(Saved data entries)
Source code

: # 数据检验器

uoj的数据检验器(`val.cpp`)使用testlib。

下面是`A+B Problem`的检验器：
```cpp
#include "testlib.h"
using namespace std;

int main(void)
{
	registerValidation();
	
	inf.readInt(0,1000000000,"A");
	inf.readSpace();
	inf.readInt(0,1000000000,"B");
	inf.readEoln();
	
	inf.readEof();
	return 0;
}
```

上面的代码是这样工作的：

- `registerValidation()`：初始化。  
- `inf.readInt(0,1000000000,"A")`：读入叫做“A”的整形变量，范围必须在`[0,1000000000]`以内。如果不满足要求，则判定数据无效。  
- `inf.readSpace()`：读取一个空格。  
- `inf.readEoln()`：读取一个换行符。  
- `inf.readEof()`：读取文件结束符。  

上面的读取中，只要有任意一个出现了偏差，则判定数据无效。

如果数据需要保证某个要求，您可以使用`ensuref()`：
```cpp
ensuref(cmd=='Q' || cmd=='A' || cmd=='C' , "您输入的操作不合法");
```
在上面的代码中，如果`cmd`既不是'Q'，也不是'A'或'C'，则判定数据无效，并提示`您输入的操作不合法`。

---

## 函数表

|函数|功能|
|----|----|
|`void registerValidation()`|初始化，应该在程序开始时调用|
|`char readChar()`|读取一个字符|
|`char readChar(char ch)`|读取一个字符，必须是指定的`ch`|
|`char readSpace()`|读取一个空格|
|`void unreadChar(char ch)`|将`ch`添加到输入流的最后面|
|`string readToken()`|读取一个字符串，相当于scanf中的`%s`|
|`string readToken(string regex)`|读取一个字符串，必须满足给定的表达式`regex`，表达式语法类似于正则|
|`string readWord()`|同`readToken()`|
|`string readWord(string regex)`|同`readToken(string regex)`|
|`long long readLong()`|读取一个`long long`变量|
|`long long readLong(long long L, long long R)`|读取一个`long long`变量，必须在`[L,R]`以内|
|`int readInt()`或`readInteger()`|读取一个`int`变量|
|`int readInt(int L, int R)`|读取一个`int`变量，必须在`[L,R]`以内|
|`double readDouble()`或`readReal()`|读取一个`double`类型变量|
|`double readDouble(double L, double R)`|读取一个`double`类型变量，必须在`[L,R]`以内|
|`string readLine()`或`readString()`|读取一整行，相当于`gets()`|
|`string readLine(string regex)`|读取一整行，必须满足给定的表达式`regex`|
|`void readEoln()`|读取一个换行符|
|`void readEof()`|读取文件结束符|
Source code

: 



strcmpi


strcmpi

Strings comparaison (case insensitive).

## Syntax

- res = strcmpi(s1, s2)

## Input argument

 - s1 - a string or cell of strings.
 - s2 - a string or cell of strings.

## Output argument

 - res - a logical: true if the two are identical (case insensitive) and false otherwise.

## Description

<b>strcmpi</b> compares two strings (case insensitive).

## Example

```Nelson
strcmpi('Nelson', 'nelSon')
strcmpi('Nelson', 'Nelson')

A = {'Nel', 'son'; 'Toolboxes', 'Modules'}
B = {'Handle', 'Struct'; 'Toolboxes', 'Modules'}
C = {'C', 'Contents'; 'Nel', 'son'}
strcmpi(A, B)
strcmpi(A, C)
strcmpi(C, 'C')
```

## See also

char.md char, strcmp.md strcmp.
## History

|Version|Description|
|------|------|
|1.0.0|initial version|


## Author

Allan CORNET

» **Exercise aim**
Review the preceding data and report every line that includes the string "readLong".

» **Written response**
|`long long readLong()`|读取一个`long long`变量|
|`long long readLong(long long L, long long R)`|读取一个`long long`变量，必须在`[L,R]`以内|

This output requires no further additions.